Как подлинный художник Бальзак ясно видит неразрывную связь между удачным выборам темы и стройной композицией. Он уделяет поэтому много внимания исчерпывающему доказательству того положения, что Стендаль проявил большое искусство, избрав местом действия своего романа Италию, придворный круг небольшого итальянского монарха. Бальзак совершенно справедливо утверждает при этом, что произведение Стендаля вышло далеко за рамки мелких придворных интриг в маленьком княжестве. В своем романе Стендаль вскрыл черты, глубоко типичные для абсолютизма того времени, с изумительной верностью изобразил характеры, которые порождены были этим общественным строем. Он, говорит Бальзак, написал современную книгу " О князе", " роман, который написал бы Макиавелли, если б он, изгнанный из Италии, жил в XIX веке". Это произведение типично в высшем смысле слова. " Эта книга прекрасно объясняет, конец, все, что терпел Ришелье от камарильи Людовика XIII".

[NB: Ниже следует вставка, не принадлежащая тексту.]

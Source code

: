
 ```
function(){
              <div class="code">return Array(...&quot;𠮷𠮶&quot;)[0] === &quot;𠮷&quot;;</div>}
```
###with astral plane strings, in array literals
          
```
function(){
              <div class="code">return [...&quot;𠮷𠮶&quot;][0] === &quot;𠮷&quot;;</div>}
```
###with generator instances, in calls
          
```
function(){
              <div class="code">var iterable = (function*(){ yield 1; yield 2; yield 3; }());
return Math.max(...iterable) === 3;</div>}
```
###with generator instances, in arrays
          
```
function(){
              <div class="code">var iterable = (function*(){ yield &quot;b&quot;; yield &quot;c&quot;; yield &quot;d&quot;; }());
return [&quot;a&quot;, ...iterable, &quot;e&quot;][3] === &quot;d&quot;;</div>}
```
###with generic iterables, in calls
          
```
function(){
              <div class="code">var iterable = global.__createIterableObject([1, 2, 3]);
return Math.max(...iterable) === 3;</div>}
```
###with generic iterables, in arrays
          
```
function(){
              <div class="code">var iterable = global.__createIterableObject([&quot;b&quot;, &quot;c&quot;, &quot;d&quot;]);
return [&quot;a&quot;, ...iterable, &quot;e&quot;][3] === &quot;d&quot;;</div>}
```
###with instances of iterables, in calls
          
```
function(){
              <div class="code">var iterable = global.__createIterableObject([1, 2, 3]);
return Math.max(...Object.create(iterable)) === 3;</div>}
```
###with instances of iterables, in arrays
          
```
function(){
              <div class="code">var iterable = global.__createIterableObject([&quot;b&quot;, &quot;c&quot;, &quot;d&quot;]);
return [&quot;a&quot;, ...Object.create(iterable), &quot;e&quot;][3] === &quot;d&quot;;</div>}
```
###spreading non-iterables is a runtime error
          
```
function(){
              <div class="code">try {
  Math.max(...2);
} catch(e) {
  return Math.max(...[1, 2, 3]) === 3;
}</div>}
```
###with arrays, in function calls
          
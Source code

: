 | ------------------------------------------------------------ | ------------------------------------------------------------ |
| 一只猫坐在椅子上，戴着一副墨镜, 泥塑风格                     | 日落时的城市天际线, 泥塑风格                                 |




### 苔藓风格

Этой высокой типичности Стендаль достигает, по мнению Бальзака, именно тем, что переносит действие в Парму-место столкновения мелких интересов и мелких интриг. Если бы, продолжает Бальзак свою мысль, интересы были такими мощными, как при дворе Людовика XIV или Наполеона, то изображение потребовало бы такого расширения характеристик и введения столь многочисленных объяснений различных явлений, что действие романа было бы до крайности отяжелено. Напротив того, Парму нетрудно охватить взором, и в то же время стендалева Парма объясняет внутреннюю типичную структуру дворов всех абсолютных монархий.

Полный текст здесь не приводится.